Parte final do artigo de Anselmo Borges no DN de sábado, que me cita:
«Neste domínio, nestes tempos de debates fundamentais à volta da Inteligência Artificial, a questão decisiva é se algum dia teremos uma explicação científica da consciência. Mais: se haverá máquinas com consciência.
O físico Carlos Fiolhais, apresentou recentemente num dos seus escritos semanais no Correio da Manhã, precisamente à volta da Inteligência Artificial.uma famosa aposta precisamente sobre a consciência: “Em 1994, em Tucson, nos Estados Unidos, realizou-se uma conferência intitulada ‘Em direcção a uma base científica da consciência’.” O neurocientista Christof Koch defendeu aí que a consciência tinha uma base física: dar-se-iam disparos síncronos de neurónios 40 vezes por segundo. O filósofo David Chalmers retorquiu, dizendo que era impossível descrever a consciência por um fenómeno físico. Chamou ao entendimento da consciência ‘o problema difícil’.”
Passados quatro anos, os dois reencontraram-se e, mantendo as suas posições, fizeram uma aposta: o primeiro apostou com o segundo uma caixa de garrafas de vinho que, nos próximos 25 anos, os cientistas iam descobrir um comportamento neuronal claramente responsável pela noção do “eu”.
Numa reunião da Associação para o Estudo Científico da Consciência realizada em Nova Iorque, em fins de Junho passado, os dois voltaram a encontrar-se. O antigo modelo de Koch estava ultrapassado, havendo outros em contenda. Mas nenhum deles era claro, dando uma resposta inequívoca, disse Chalmers.
O neurologista teve de admitir: “É claro que as coisas não são claras.” E foi buscar uma caixa de garrafas de vinho português, no qual se destacava uma de Madeira antigo.
O perdedor, pretendendo desforrar-se, propôs que repetissem a aposta: “Apostou que daqui a mais 25 anos o assunto estará finalmente claro. Chalmers aceitou com um sorriso.”
E Carlos Fiolhais, com o seu humor: “Os cientistas gostam de fazer apostas. Mas é por saber que os cientistas perdem apostas que sigo um precioso conselho da minha avó: ‘Teima, teima, mas nunca apostes’.” E acrescenta: “Estou em crer que as máquinas só terão consciência no Dia de São Nunca.”
Tenho a mesma opinião.»
Anselmo Borges
1 comentário:
Apostem o que puderem e creiam no que quiserem, que não temos nada com isso.
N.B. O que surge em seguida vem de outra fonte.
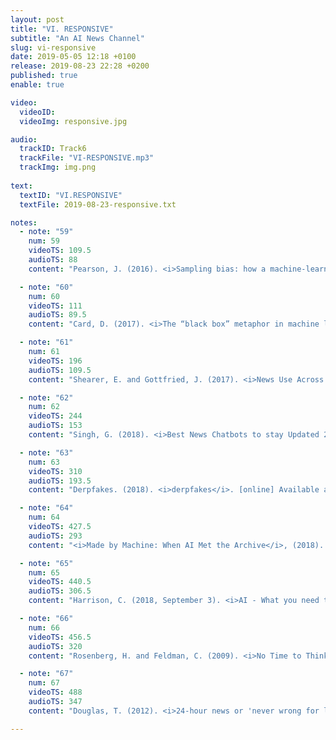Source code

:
 ```yaml
---
layout: post
title: "VI. RESPONSIVE"
subtitle: "An AI News Channel"
slug: vi-responsive
date: 2019-05-05 12:18 +0100
release: 2019-08-23 22:28 +0200
published: true
enable: true

video:
  videoID: 
  videoImg: responsive.jpg

audio:
  trackID: Track6
  trackFile: "VI-RESPONSIVE.mp3"
  trackImg: img.png
        
text: 
  textID: "VI.RESPONSIVE"
  textFile: 2019-08-23-responsive.txt

notes:
  - note: "59"
    num: 59
    videoTS: 109.5
    audioTS: 88
    content: "Pearson, J. (2016). <i>Sampling bias: how a machine-learning beauty contest awarded nearly all prizes to whites</i>. [online] Boing Boing. Available at&#58; https://boingboing.net/2016/09/06/sampling-bias-how-a-machine-l.html [Accessed 3 Oct. 2018]."

  - note: "60"
    num: 60
    videoTS: 111
    audioTS: 89.5
    content: "Card, D. (2017). <i>The “black box” metaphor in machine learning – Towards Data Science</i>. [online] Towards Data Science. Available at&#58; https://towardsdatascience.com/the-black-box-metaphor-in-machine-learning-4e57a3a1d2b0 [Accessed 3 Oct. 2018]."

  - note: "61"
    num: 61
    videoTS: 196
    audioTS: 109.5
    content: "Shearer, E. and Gottfried, J. (2017). <i>News Use Across Social Media Platforms 2017 | Pew Research Center</i>. [online] Pew Research Center's Journalism Project. Available at&#58; http://www.journalism.org/2017/09/07/news-use-across-social-media-platforms-2017/ [Accessed 3 Oct. 2018]."

  - note: "62"
    num: 62
    videoTS: 244
    audioTS: 153
    content: "Singh, G. (2018). <i>Best News Chatbots to stay Updated 24x7 - Chatbotia</i>. [online] Chatbotia. Available at&#58; http://chatbotia.com/blog/best-news-chatbots/ [Accessed 3 Oct. 2018]."

  - note: "63"
    num: 63
    videoTS: 310
    audioTS: 193.5
    content: "Derpfakes. (2018). <i>derpfakes</i>. [online] Available at&#58; https://www.youtube.com/channel/UCUix6Sk2MZkVOr5PWQrtH1g [Accessed 3 Oct. 2018]."

  - note: "64"
    num: 64
    videoTS: 427.5
    audioTS: 293
    content: "<i>Made by Machine: When AI Met the Archive</i>, (2018). [TV programme] 4: BBC."

  - note: "65"
    num: 65
    videoTS: 440.5
    audioTS: 306.5
    content: "Harrison, C. (2018, September 3). <i>AI - What you need to know</i>. [Lecture] Artificial intelligence, society and the media: How can we flourish in the age of AI?. BBC Radio Theatre, London."

  - note: "66"
    num: 66
    videoTS: 456.5
    audioTS: 320
    content: "Rosenberg, H. and Feldman, C. (2009). <i>No Time to Think: The Menace of Media Speed and the 24-hour News Cycle</i>. Continuum International Publishing Group Ltd."

  - note: "67"
    num: 67
    videoTS: 488
    audioTS: 347
    content: "Douglas, T. (2012). <i>24-hour news or 'never wrong for long'?</i>. [online] Bbc.co.uk. Available at&#58; http://www.bbc.co.uk/blogs/collegeofjournalism/entries/a1994d5a-7794-3638-adb5-a64c51172154 [Accessed 3 Oct. 2018]."

---
```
Já quanto a misturar tintas, seja pela razão que for, sinceramente, não é compatível com a necessidade de promover e de alcançar esclarecimento, antes pelo contrário.
Quando alguém não está interessado em esclarecer, ou ser esclarecido, o primeiro passo costuma ser confortar-se com a ignorância ou o mistério, em que assentam os seus pressupostos, ou crenças, assim se julgando justificado, como se esses pressupostos obrigassem à humildade de quem não se resigna à ignorância e se atreve desvendar.
Causa mais satisfação a um crente, seja de uma religião, seja de uma teoria científica, seja de um apostador, ou mesmo de um investigador imparcial e isento, a confirmação das suas suspeitas, ou hipóteses, do que o contrário. Isto pode ser discutível, mas é muito curioso que o conhecimento obtido por confirmação possa dar mais satisfação do que o conhecimento adquirido por infirmação ou mesmo contradição.
É manifesto, notório e ostensivo, até no discurso dos cientistas mais experimentados, que, por formação e dever profissional, estariam imunes a essa espécie de fanatismo relativamente ao resultado do seu trabalho, um desejo, mais do que uma expectativa, desse resultado. É como se não fosse possível fazer um jogo, ou assistir a um jogo, sem torcer por um dos lados. Neste aspeto os cientistas não se distinguem dos não cientistas. Até eu, que não sou cientista, nem sou religioso, mas não tenho outro remédio senão viver em função da verdade dos factos, sou um fanático que, no jogo da verdade contra a mentira e as meias tintas, torço e sofro para que a verdade triunfe.
E não me atirem com autoridades aos olhos para me calarem, nem me deem chá para adormecer o tigre, como se eu não tivesse o direito de me pronunciar, porque isso é o contrário do que deve ser feito, para tentarmos sair da sombra das figuras, que devem a sua imponência à sombra que projetam e amplificam, e para percebermos e comunicarmos qualquer coisa, por mais misteriosa que possa parecer.
Aliás, em matéria de mistérios, bem podemos dizer que não há autoridades, ou que somos todos.
Daí que me aventure com confiança até onde me aprouver, em abono da verdade e contra a falsidade, a mentira e a ignorância, que são motivos mais do que suficientes para não me limitar a adormecer ou a acordar a ouvir o zumbido das palavras.
Quem começar por dizer que não sabemos o que é a consciência, ou, ainda mais enfaticamente, que não há explicação científica da consciência, estará a dar e a propor, ousada e displicentemente, que demos um passo em falso nos degraus dos problemas que envolvam a noção da consciência.
O resto já não importa, se são neurologistas, ou filósofos, ou profetas, se é vinho português, se a aldeia dos maus é daquele lado ou deste, porque isso já não tem a ver com o problema, é só para turvar o raciocínio.
E porque razão alguém haveria de crer que as máquinas nunca terão consciência?
Seria pela razão de não saber o que é a consciência?